中位数是有序整数列表中的中间值。如果列表的大小是偶数,则没有中间值,中位数是两个中间值的平均值。

  • 例如 arr = [2,3,4] 的中位数是 3 。
  • 例如 arr = [2,3] 的中位数是 (2 + 3) / 2 = 2.5

实现 MedianFinder 类:

  • MedianFinder() 初始化 MedianFinder 对象。

  • void addNum(int num) 将数据流中的整数 num 添加到数据结构中。

  • double findMedian() 返回到目前为止所有元素的中位数。与实际答案相差 10-5 以内的答案将被接受。

示例 1:

输入
["MedianFinder", "addNum", "addNum", "findMedian", "addNum", "findMedian"]
[[], [1], [2], [], [3], []]
输出
[null, null, null, 1.5, null, 2.0]

解释
MedianFinder medianFinder = new MedianFinder();
medianFinder.addNum(1);    // arr = [1]
medianFinder.addNum(2);    // arr = [1, 2]
medianFinder.findMedian(); // 返回 1.5 ((1 + 2) / 2)
medianFinder.addNum(3);    // arr[1, 2, 3]
medianFinder.findMedian(); // return 2.0

提示:

  • -105 <= num <= 105
  • 在调用 findMedian 之前,数据结构中至少有一个元素
  • 最多 5 * 104 次调用 addNum 和 findMedian

解法

方法一:优先队列(双堆)

创建大根堆、小根堆,其中:大根堆存放较小的一半元素,小根堆存放较大的一半元素。

添加元素时,先放入小根堆,然后将小根堆对顶元素弹出并放入大根堆(使得大根堆个数多 $1$);若大小根堆元素个数差超过 $1$,则将大根堆元素弹出放入小根堆。
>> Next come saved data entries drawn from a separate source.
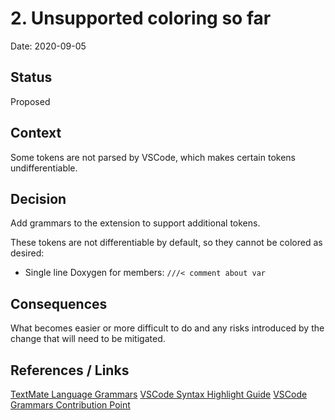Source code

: # 2. Unsupported coloring so far

Date: 2020-09-05

## Status

Proposed

## Context

Some tokens are not parsed by VSCode, which makes certain tokens undifferentiable.

## Decision

Add grammars to the extension to support additional tokens.

These tokens are not differentiable by default, so they cannot be colored as desired:
* Single line Doxygen for members: `///< comment about var`

## Consequences

What becomes easier or more difficult to do and any risks introduced by the change that will need to be mitigated.

## References / Links

[TextMate Language Grammars](https://macromates.com/manual/en/language_grammars)
[VSCode Syntax Highlight Guide](https://code.visualstudio.com/api/language-extensions/syntax-highlight-guide)
[VSCode Grammars Contribution Point](https://code.visualstudio.com/api/references/contribution-points#contributes.grammars)
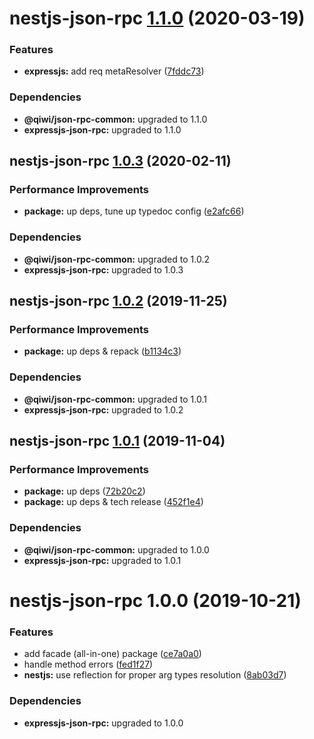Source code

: # nestjs-json-rpc [1.1.0](https://github.com/qiwi/json-rpc/compare/nestjs-json-rpc@1.0.3...nestjs-json-rpc@1.1.0) (2020-03-19)


### Features

* **expressjs:** add req metaResolver ([7fddc73](https://github.com/qiwi/json-rpc/commit/7fddc73d7dbc61509748cd0b0c4029ce7afd6936))





### Dependencies

* **@qiwi/json-rpc-common:** upgraded to 1.1.0
* **expressjs-json-rpc:** upgraded to 1.1.0

## nestjs-json-rpc [1.0.3](https://github.com/qiwi/json-rpc/compare/nestjs-json-rpc@1.0.2...nestjs-json-rpc@1.0.3) (2020-02-11)


### Performance Improvements

* **package:** up deps, tune up typedoc config ([e2afc66](https://github.com/qiwi/json-rpc/commit/e2afc66460997567f18902467c09161398deb7e1))





### Dependencies

* **@qiwi/json-rpc-common:** upgraded to 1.0.2
* **expressjs-json-rpc:** upgraded to 1.0.3

## nestjs-json-rpc [1.0.2](https://github.com/qiwi/json-rpc/compare/nestjs-json-rpc@1.0.1...nestjs-json-rpc@1.0.2) (2019-11-25)


### Performance Improvements

* **package:** up deps & repack ([b1134c3](https://github.com/qiwi/json-rpc/commit/b1134c3222a6d45927e542b0c29ee8524723c884))





### Dependencies

* **@qiwi/json-rpc-common:** upgraded to 1.0.1
* **expressjs-json-rpc:** upgraded to 1.0.2

## nestjs-json-rpc [1.0.1](https://github.com/qiwi/json-rpc/compare/nestjs-json-rpc@1.0.0...nestjs-json-rpc@1.0.1) (2019-11-04)


### Performance Improvements

* **package:** up deps ([72b20c2](https://github.com/qiwi/json-rpc/commit/72b20c2022d0874717e99d92f0ea9344c0573030))
* **package:** up deps & tech release ([452f1e4](https://github.com/qiwi/json-rpc/commit/452f1e4f1f32a4c09a4b55a3d58b7d19e40145c9))





### Dependencies

* **@qiwi/json-rpc-common:** upgraded to 1.0.0
* **expressjs-json-rpc:** upgraded to 1.0.1

# nestjs-json-rpc 1.0.0 (2019-10-21)


### Features

* add facade (all-in-one) package ([ce7a0a0](https://github.com/qiwi/json-rpc/commit/ce7a0a0))
* handle method errors ([fed1f27](https://github.com/qiwi/json-rpc/commit/fed1f27))
* **nestjs:** use reflection for proper arg types resolution ([8ab03d7](https://github.com/qiwi/json-rpc/commit/8ab03d7))





### Dependencies

* **expressjs-json-rpc:** upgraded to 1.0.0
取中位数时,若大根堆元素较多,取大根堆堆顶,否则取两堆顶元素和的平均值。

时间复杂度分析:

每次添加元素的时间复杂度为 $O(\log n)$,取中位数的时间复杂度为 $O(1)$

Python3

class MedianFinder:

    def __init__(self):
        """
        initialize your data structure here.
        """
        self.h1 = []
        self.h2 = []

    def addNum(self, num: int) -> None:
        heappush(self.h1, num)
        heappush(self.h2, -heappop(self.h1))
        if len(self.h2) - len(self.h1) > 1:
            heappush(self.h1, -heappop(self.h2))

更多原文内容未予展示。